Saved entries

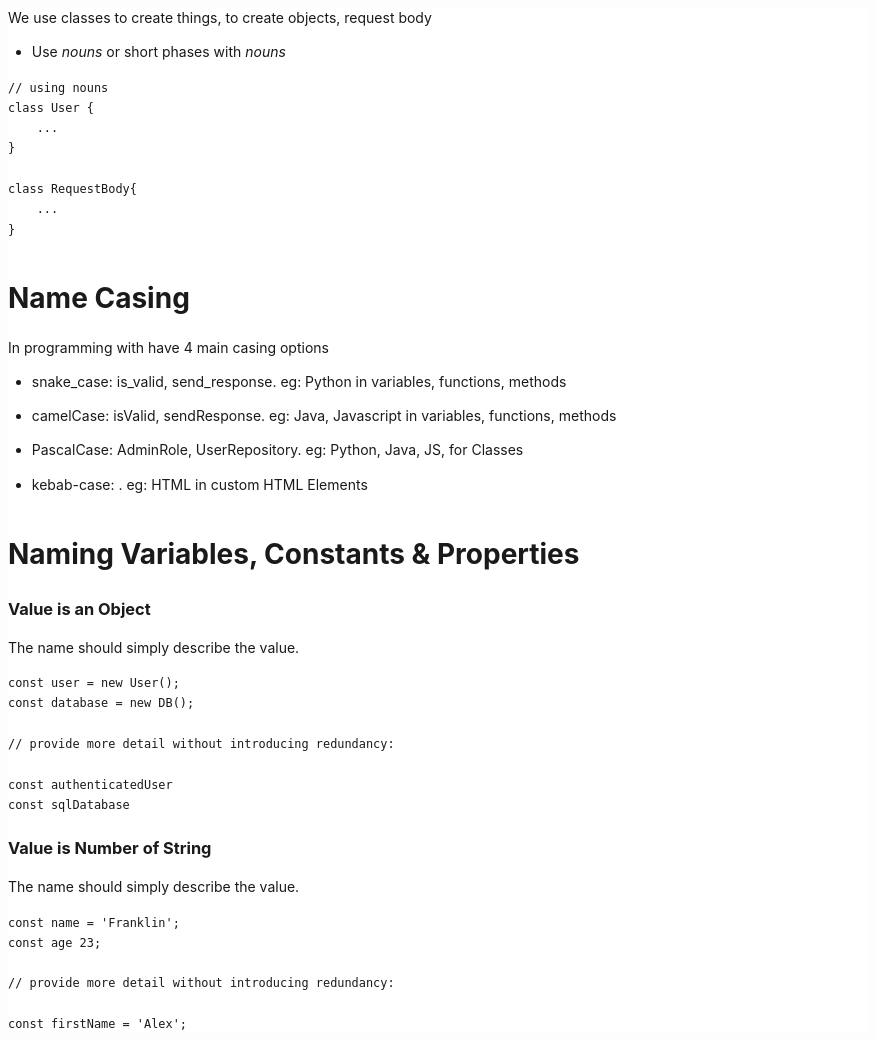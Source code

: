 We use classes to create things, to create objects, request body

- Use _nouns_ or short phases with _nouns_

```
// using nouns
class User {
    ...
}

class RequestBody{
    ...
}
```

# Name Casing

In programming with have 4 main casing options

- snake_case: is_valid, send_response. eg: Python in variables, functions, methods

- camelCase: isValid, sendResponse. eg: Java, Javascript in variables, functions, methods

- PascalCase: AdminRole, UserRepository. eg: Python, Java, JS, for Classes

- kebab-case: <side-drawer>. eg: HTML in custom HTML Elements

# Naming Variables, Constants & Properties

### Value is an Object

The name should simply describe the value.

```
const user = new User();
const database = new DB();

// provide more detail without introducing redundancy:

const authenticatedUser
const sqlDatabase
```

### Value is Number of String

The name should simply describe the value.

```
const name = 'Franklin';
const age 23;

// provide more detail without introducing redundancy:

const firstName = 'Alex';
```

▶ [TASK TO COMPLETE]
Please set down, with no changes, the line that contains "- PascalCase: AdminRole, UserRepository." and all the lines after it until the entries end; write nothing besides them.

▶ [ANSWER FOR THIS EXERCISE]
- PascalCase: AdminRole, UserRepository. eg: Python, Java, JS, for Classes

- kebab-case: <side-drawer>. eg: HTML in custom HTML Elements

# Naming Variables, Constants & Properties

### Value is an Object

The name should simply describe the value.

```
const user = new User();
const database = new DB();

// provide more detail without introducing redundancy:

const authenticatedUser
const sqlDatabase
```

### Value is Number of String

The name should simply describe the value.

```
const name = 'Franklin';
const age 23;

// provide more detail without introducing redundancy:

const firstName = 'Alex';
```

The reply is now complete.